The authors warned that these types of reactions can reinforce gender stereotypes and generate unrealistic expectations in relationships. Rafael San Román, therapist and author of What Should I Tell My Psychologist? (2024), explains: “Like and repulsion are deeply linked to personal history and learning. Reducing them to a strictly gendered logic is overly simplistic.”El género como variable (y sus límites).

Intimacy, Cohabitation, and the Wear and Tear of Fantasy

Journalist Kate Lindsay posed an uncomfortable question in GQ: why do so many women seem to experience rejection of seemingly minor flaws in their male partners? Her answer moves away from moralizing and closer to the reality of cohabitation. The “ick” doesn’t arise from distance, but from closeness.

As a relationship progresses, fantasy gives way to the everyday. Habits, awkwardness, and less-than-elegant gestures emerge. The “ick” can then be understood as the clash between the idealized image and shared reality. It’s not so much intolerance as an inability to integrate the human element when it ceases to be attractive.

The problem isn’t discovering that the other person doesn’t fit the initial fiction. The problem is not knowing what to do with that information.
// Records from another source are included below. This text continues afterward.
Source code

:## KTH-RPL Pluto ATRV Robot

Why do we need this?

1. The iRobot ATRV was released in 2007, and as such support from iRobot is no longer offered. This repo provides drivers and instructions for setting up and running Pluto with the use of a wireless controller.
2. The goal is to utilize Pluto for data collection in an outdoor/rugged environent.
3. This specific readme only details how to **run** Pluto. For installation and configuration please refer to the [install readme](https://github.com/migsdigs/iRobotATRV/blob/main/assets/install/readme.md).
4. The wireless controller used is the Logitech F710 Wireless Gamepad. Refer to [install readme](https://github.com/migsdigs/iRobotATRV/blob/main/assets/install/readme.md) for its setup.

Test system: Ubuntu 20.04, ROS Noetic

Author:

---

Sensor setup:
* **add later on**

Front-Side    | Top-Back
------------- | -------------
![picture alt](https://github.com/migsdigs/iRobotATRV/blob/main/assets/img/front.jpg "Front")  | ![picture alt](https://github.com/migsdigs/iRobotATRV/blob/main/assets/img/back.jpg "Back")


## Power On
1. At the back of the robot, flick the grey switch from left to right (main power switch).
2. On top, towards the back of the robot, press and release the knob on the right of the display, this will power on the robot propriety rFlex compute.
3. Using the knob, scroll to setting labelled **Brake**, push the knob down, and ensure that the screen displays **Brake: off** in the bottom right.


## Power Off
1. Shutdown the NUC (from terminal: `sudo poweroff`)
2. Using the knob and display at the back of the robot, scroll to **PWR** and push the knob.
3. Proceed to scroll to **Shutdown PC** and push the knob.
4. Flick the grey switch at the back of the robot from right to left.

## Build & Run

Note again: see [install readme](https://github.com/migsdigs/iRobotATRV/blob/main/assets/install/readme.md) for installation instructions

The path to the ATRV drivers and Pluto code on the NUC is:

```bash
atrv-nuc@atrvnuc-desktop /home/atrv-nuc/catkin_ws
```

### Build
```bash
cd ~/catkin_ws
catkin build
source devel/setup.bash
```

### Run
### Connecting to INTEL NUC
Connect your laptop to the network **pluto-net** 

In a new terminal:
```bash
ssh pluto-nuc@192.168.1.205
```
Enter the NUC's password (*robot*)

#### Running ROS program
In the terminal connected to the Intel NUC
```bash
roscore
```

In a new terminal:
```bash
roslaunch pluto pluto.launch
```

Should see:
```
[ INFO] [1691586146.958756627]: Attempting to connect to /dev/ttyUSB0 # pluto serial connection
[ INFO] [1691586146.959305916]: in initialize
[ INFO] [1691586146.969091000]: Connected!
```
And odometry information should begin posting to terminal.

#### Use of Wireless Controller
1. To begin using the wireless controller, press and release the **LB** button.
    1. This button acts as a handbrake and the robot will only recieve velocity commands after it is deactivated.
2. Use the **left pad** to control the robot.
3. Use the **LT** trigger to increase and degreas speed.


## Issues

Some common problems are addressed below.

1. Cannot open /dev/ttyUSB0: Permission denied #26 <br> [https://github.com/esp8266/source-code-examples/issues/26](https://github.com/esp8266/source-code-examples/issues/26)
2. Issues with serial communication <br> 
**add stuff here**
The Logic of Discard in the Age of “Next”

The rise of the “ick” cannot be separated from the technological context in which it occurs. Dating apps have normalized an economy of desire based on apparent abundance and rapid discarding. As journalist Elle Hunt points out, the pace of contemporary dating encourages attraction to be abandoned before it has time to develop.

San Román agrees: “Emotional exhaustion has always existed. What has changed is how that exhaustion is managed. Today, at the slightest friction, the stimulus is replaced. Hyperabundance reduces tolerance for discomfort.” In this sense, the “ick” can be interpreted less as refined intuition and more as a symptom of our times. An aversion to relational effort.

Intuition, self-protection, or self-sabotage?

Some data suggests that the “ick” also functions as a defense mechanism. A survey cited by Elle Hunt indicates that 35% of singles experience rejection when someone seems “too good to be true” or when the fear of getting hurt arises. In these cases, the “ick” doesn’t protect against the other person, but rather against the possibility of becoming involved.

Ultimately, the ick seems less like an unquestionable emotional truth than a cultural product amplified by the content industry. As Rafael San Román summarizes, “the hypernormalization of affective experience to make it consumable ends up distorting it,” transforming private sensations into universal criteria for rejection.

Perhaps the ick shouldn’t be eliminated, but rather contextualized. Listen to intuition without turning it into dogma. Learn to distinguish between a sign and an excuse. And remember that desire, unlike an algorithm, rarely works well when it’s demanded of immediate perfection.